Di Desa Kersik, kehidupan sehari-hari selalu berputar di sekitar laut, sawah, kebun dan warung. Nelayan berangkat sebelum fajar, menantang ombak untuk membawa pulang ikan segar. Petani menyiangi tanaman di bawah panas matahari, berharap hujan datang tepat waktu. Sementara sebagian warga lain berdagang kecil-kecilan di pasar desa, menjual hasil bumi, ikan asin, atau kerajinan tangan sederhana. Semua aktivitas ini membentuk denyut nadi ekonomi desa.
Tetapi ekonomi di desa pesisir seperti Kersik bukan hanya soal uang yang berputar. Ia adalah tentang keberdayaan, tentang kemandirian, tentang bagaimana sebuah komunitas bisa berdiri tegak di atas kekuatan sendiri.

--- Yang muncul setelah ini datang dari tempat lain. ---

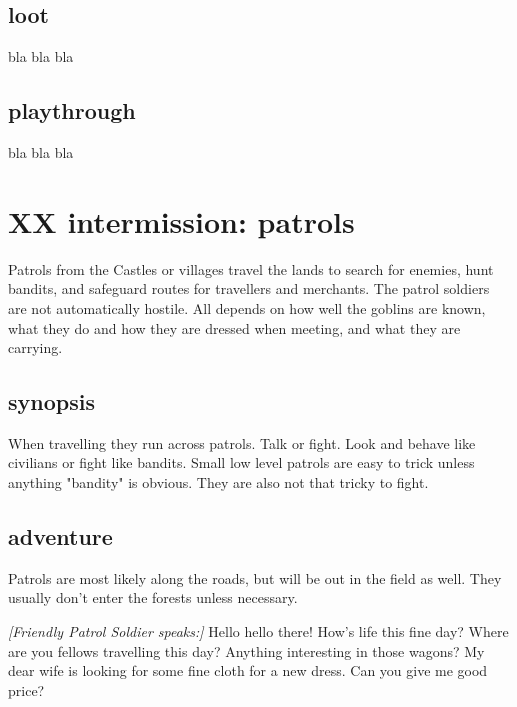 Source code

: \subsection*{loot}

bla bla bla


\subsection*{playthrough}

bla bla bla












\newpage
\section*{XX intermission: patrols}


Patrols from the Castles or villages travel the lands to search for enemies, hunt bandits, and safeguard routes for travellers and merchants. The patrol soldiers are not automatically hostile. All depends on how well the goblins are known, what they do and how they are dressed when meeting, and what they are carrying.


\subsection*{synopsis}

When travelling they run across patrols. Talk or fight. Look and behave like civilians or fight like bandits. Small low level patrols are easy to trick unless anything "bandity" is obvious. They are also not that tricky to fight.


\subsection*{adventure}

Patrols are most likely along the roads, but will be out in the field as well. They usually don't enter the forests unless necessary.

\begin{readoutloud}
\emph{[Friendly Patrol Soldier speaks:]}
Hello hello there! How's life this fine day? Where are you fellows travelling this day? Anything interesting in those wagons? My dear wife is looking for some fine cloth for a new dress. Can you give me good price?
\end{readoutloud}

Ekonomi yang Bertumpu pada Komunitas
Ekonomi komunitas adalah ekonomi yang tumbuh dari bawah, dari akar rumput, dengan memanfaatkan sumber daya lokal dan dikelola secara bersama. Bentuknya bisa berupa koperasi, kelompok nelayan, kelompok tani, atau usaha mikro yang dikelola keluarga.
Di Desa Kersik, semangat ini sebenarnya sudah ada. Misalnya, ketika nelayan bekerja sama menarik jaring besar, atau ketika petani berbagi alat dan tenaga saat musim tanam. Namun sering kali, kerja sama ini berhenti di level tradisi, belum berkembang menjadi sistem ekonomi yang kokoh. Banyak warga masih bergantung pada tengkulak untuk menjual hasil laut atau panen, sehingga harga sering tidak adil.
Tantangan Ekonomi Desa Pesisir
Ada beberapa tantangan nyata yang dihadapi warga Kersik:
- Ketergantungan pada tengkulak. Nelayan dan petani sering tidak punya akses langsung ke pasar besar.
- Kurangnya modal. Usaha kecil sulit berkembang karena minimnya pengetahuan terkait akses perbankan atau koperasi.
- Minim inovasi. Hasil laut dan hasil bumi sering dijual mentah tanpa diolah lebih lanjut, sehingga nilai tambah hilang.
- Generasi muda yang enggan bertahan. Banyak anak muda memilih pergi ke kota karena merasa desa tidak memberi peluang ekonomi yang menjanjikan.
Gotong Royong sebagai Basis Ekonomi
Pembangunan sosial harus memulihkan semangat gotong royong dalam bidang ekonomi. Bayangkan jika nelayan di Kersik bergabung kedalam koperasi/bumdes desa: mereka bisa membeli peralatan bersama, menjual hasil tangkapan dengan harga lebih baik, bahkan mengolah sebagian hasil laut menjadi produk bernilai tinggi. Atau jika kelompok tani bisa bekerja sama mengolah hasil bumi menjadi produk lokal yang siap dipasarkan lebih luas.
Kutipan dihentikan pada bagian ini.